TASK PROMPT :: Copy the listing below in full and skip every picture.

LISTED ENTRIES ::
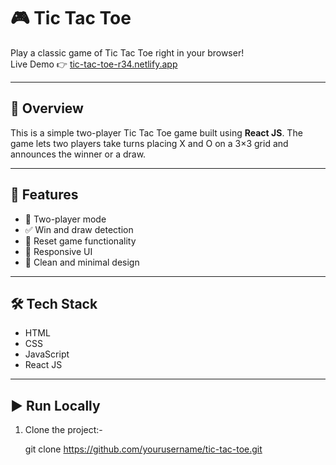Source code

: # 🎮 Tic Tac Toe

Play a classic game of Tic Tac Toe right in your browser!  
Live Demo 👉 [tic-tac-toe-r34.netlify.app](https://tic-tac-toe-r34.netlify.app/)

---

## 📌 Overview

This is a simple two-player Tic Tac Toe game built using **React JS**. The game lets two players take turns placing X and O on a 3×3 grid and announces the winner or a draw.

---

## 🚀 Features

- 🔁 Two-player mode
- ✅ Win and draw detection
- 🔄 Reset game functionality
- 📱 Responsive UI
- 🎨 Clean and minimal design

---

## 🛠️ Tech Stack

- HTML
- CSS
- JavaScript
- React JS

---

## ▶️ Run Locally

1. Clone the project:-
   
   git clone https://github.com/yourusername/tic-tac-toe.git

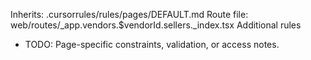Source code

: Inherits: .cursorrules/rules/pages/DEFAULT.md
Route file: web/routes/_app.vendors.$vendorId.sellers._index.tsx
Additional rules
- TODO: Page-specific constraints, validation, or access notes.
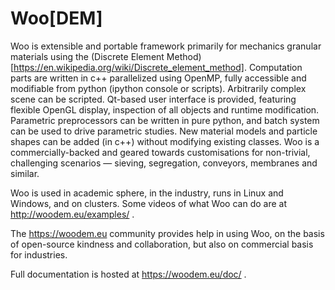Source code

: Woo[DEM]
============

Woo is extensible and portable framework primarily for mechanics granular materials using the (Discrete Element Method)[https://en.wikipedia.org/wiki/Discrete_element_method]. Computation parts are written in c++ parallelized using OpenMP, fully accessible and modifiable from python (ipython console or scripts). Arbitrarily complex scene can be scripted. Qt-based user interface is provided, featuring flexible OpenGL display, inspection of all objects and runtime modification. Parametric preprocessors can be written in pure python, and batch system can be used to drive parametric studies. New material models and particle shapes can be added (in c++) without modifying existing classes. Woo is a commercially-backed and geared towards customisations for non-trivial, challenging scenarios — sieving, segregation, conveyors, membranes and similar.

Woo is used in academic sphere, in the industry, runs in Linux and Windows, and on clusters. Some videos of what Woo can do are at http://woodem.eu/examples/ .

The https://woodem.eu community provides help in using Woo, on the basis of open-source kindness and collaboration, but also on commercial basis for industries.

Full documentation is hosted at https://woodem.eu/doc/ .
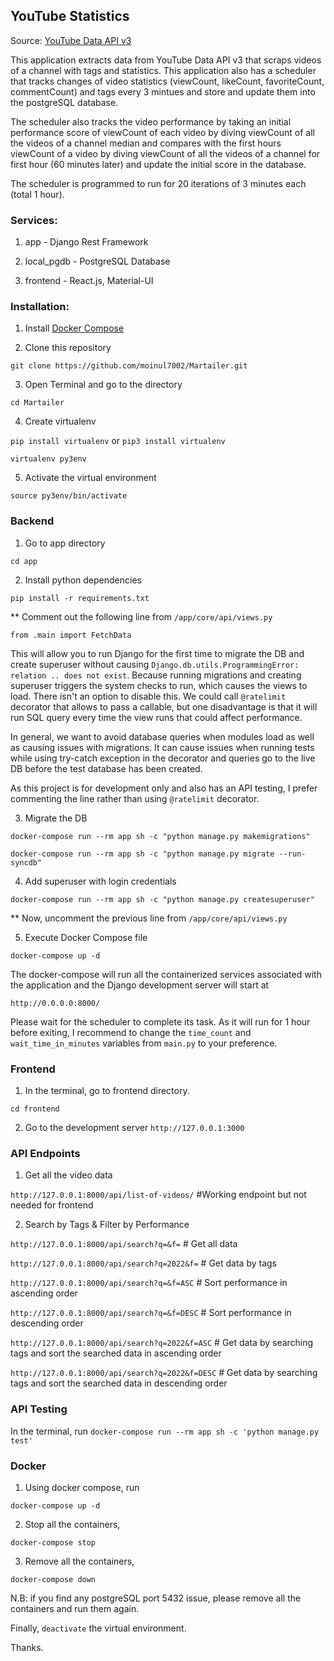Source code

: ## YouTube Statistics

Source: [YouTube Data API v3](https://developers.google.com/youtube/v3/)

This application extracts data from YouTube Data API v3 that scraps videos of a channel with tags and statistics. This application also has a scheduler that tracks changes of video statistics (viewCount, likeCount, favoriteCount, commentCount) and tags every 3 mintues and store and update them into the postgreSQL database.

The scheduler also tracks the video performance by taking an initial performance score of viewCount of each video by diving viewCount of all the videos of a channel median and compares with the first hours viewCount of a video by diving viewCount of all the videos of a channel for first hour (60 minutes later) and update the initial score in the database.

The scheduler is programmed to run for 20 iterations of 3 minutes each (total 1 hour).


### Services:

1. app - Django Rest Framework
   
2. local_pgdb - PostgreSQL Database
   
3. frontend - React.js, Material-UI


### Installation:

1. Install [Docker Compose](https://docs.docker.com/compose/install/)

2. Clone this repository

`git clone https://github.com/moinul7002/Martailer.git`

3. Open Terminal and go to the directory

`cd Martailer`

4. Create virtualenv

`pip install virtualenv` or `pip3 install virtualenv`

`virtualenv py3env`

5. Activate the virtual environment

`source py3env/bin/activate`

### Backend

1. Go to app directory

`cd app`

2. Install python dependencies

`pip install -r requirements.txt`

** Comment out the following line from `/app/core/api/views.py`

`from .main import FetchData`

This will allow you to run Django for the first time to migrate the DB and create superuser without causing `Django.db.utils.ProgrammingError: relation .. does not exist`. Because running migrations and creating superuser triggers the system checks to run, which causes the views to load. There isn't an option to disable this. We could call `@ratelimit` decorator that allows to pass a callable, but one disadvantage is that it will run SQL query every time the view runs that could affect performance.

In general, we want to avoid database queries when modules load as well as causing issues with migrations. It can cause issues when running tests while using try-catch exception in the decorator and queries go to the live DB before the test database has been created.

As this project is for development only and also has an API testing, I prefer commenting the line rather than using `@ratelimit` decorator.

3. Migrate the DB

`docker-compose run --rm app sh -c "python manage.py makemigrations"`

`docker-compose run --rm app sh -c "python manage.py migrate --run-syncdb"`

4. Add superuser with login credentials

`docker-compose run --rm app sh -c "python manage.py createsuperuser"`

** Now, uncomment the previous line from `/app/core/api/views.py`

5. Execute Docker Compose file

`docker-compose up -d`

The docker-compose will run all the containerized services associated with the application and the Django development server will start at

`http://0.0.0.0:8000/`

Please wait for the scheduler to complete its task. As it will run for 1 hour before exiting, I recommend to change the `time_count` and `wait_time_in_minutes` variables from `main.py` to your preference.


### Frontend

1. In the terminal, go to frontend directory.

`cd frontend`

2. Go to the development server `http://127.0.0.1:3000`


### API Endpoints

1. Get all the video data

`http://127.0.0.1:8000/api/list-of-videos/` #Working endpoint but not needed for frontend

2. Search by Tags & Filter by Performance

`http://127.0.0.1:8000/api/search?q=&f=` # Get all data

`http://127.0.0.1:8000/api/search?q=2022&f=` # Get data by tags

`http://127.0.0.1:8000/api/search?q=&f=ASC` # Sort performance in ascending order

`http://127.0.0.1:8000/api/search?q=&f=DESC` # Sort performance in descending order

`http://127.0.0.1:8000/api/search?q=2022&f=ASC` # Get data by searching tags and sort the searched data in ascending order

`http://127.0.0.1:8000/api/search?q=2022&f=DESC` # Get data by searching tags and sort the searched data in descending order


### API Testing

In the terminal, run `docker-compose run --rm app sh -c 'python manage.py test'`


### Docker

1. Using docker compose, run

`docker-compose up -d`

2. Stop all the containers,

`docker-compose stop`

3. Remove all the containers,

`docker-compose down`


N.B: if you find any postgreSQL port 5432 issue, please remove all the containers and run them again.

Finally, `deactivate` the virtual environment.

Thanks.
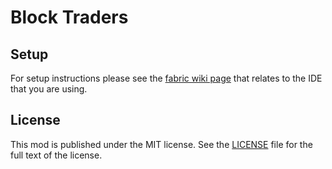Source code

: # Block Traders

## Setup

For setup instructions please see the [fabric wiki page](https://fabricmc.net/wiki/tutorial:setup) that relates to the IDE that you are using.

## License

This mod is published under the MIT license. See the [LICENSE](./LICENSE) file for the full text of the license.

TASK SOLUTION ::
Source code

: # 🎮 Tic Tac Toe

Play a classic game of Tic Tac Toe right in your browser!  
Live Demo 👉 [tic-tac-toe-r34.netlify.app](https://tic-tac-toe-r34.netlify.app/)

---

## 📌 Overview

This is a simple two-player Tic Tac Toe game built using **React JS**. The game lets two players take turns placing X and O on a 3×3 grid and announces the winner or a draw.

---

## 🚀 Features

- 🔁 Two-player mode
- ✅ Win and draw detection
- 🔄 Reset game functionality
- 📱 Responsive UI
- 🎨 Clean and minimal design

---

## 🛠️ Tech Stack

- HTML
- CSS
- JavaScript
- React JS

---

## ▶️ Run Locally

1. Clone the project:-
   
   git clone https://github.com/yourusername/tic-tac-toe.git

Source code

: Inherits: .cursorrules/rules/pages/DEFAULT.md
Route file: web/routes/_app.vendors.$vendorId.sellers._index.tsx
Additional rules
- TODO: Page-specific constraints, validation, or access notes.
Source code

: Woo[DEM]
============

Woo is extensible and portable framework primarily for mechanics granular materials using the (Discrete Element Method)[https://en.wikipedia.org/wiki/Discrete_element_method]. Computation parts are written in c++ parallelized using OpenMP, fully accessible and modifiable from python (ipython console or scripts). Arbitrarily complex scene can be scripted. Qt-based user interface is provided, featuring flexible OpenGL display, inspection of all objects and runtime modification. Parametric preprocessors can be written in pure python, and batch system can be used to drive parametric studies. New material models and particle shapes can be added (in c++) without modifying existing classes. Woo is a commercially-backed and geared towards customisations for non-trivial, challenging scenarios — sieving, segregation, conveyors, membranes and similar.

Woo is used in academic sphere, in the industry, runs in Linux and Windows, and on clusters. Some videos of what Woo can do are at http://woodem.eu/examples/ .

The https://woodem.eu community provides help in using Woo, on the basis of open-source kindness and collaboration, but also on commercial basis for industries.

Full documentation is hosted at https://woodem.eu/doc/ .
Source code

: ## YouTube Statistics

Source: [YouTube Data API v3](https://developers.google.com/youtube/v3/)

This application extracts data from YouTube Data API v3 that scraps videos of a channel with tags and statistics. This application also has a scheduler that tracks changes of video statistics (viewCount, likeCount, favoriteCount, commentCount) and tags every 3 mintues and store and update them into the postgreSQL database.

The scheduler also tracks the video performance by taking an initial performance score of viewCount of each video by diving viewCount of all the videos of a channel median and compares with the first hours viewCount of a video by diving viewCount of all the videos of a channel for first hour (60 minutes later) and update the initial score in the database.

The scheduler is programmed to run for 20 iterations of 3 minutes each (total 1 hour).


### Services:

1. app - Django Rest Framework
   
2. local_pgdb - PostgreSQL Database
   
3. frontend - React.js, Material-UI


### Installation:

1. Install [Docker Compose](https://docs.docker.com/compose/install/)

2. Clone this repository

`git clone https://github.com/moinul7002/Martailer.git`

3. Open Terminal and go to the directory

`cd Martailer`

4. Create virtualenv

`pip install virtualenv` or `pip3 install virtualenv`

`virtualenv py3env`

5. Activate the virtual environment

`source py3env/bin/activate`

### Backend

1. Go to app directory

`cd app`

2. Install python dependencies

`pip install -r requirements.txt`

** Comment out the following line from `/app/core/api/views.py`

`from .main import FetchData`

This will allow you to run Django for the first time to migrate the DB and create superuser without causing `Django.db.utils.ProgrammingError: relation .. does not exist`. Because running migrations and creating superuser triggers the system checks to run, which causes the views to load. There isn't an option to disable this. We could call `@ratelimit` decorator that allows to pass a callable, but one disadvantage is that it will run SQL query every time the view runs that could affect performance.

In general, we want to avoid database queries when modules load as well as causing issues with migrations. It can cause issues when running tests while using try-catch exception in the decorator and queries go to the live DB before the test database has been created.

As this project is for development only and also has an API testing, I prefer commenting the line rather than using `@ratelimit` decorator.

3. Migrate the DB

`docker-compose run --rm app sh -c "python manage.py makemigrations"`

`docker-compose run --rm app sh -c "python manage.py migrate --run-syncdb"`

4. Add superuser with login credentials

`docker-compose run --rm app sh -c "python manage.py createsuperuser"`

** Now, uncomment the previous line from `/app/core/api/views.py`

5. Execute Docker Compose file

`docker-compose up -d`

The docker-compose will run all the containerized services associated with the application and the Django development server will start at

`http://0.0.0.0:8000/`

Please wait for the scheduler to complete its task. As it will run for 1 hour before exiting, I recommend to change the `time_count` and `wait_time_in_minutes` variables from `main.py` to your preference.


### Frontend

1. In the terminal, go to frontend directory.

`cd frontend`

2. Go to the development server `http://127.0.0.1:3000`


### API Endpoints

1. Get all the video data

`http://127.0.0.1:8000/api/list-of-videos/` #Working endpoint but not needed for frontend

2. Search by Tags & Filter by Performance

`http://127.0.0.1:8000/api/search?q=&f=` # Get all data

`http://127.0.0.1:8000/api/search?q=2022&f=` # Get data by tags

`http://127.0.0.1:8000/api/search?q=&f=ASC` # Sort performance in ascending order

`http://127.0.0.1:8000/api/search?q=&f=DESC` # Sort performance in descending order

`http://127.0.0.1:8000/api/search?q=2022&f=ASC` # Get data by searching tags and sort the searched data in ascending order

`http://127.0.0.1:8000/api/search?q=2022&f=DESC` # Get data by searching tags and sort the searched data in descending order


### API Testing

In the terminal, run `docker-compose run --rm app sh -c 'python manage.py test'`


### Docker

1. Using docker compose, run

`docker-compose up -d`

2. Stop all the containers,

`docker-compose stop`

3. Remove all the containers,

`docker-compose down`


N.B: if you find any postgreSQL port 5432 issue, please remove all the containers and run them again.

Finally, `deactivate` the virtual environment.

Thanks.
Source code

: # Block Traders

## Setup

For setup instructions please see the [fabric wiki page](https://fabricmc.net/wiki/tutorial:setup) that relates to the IDE that you are using.

## License

This mod is published under the MIT license. See the [LICENSE](./LICENSE) file for the full text of the license.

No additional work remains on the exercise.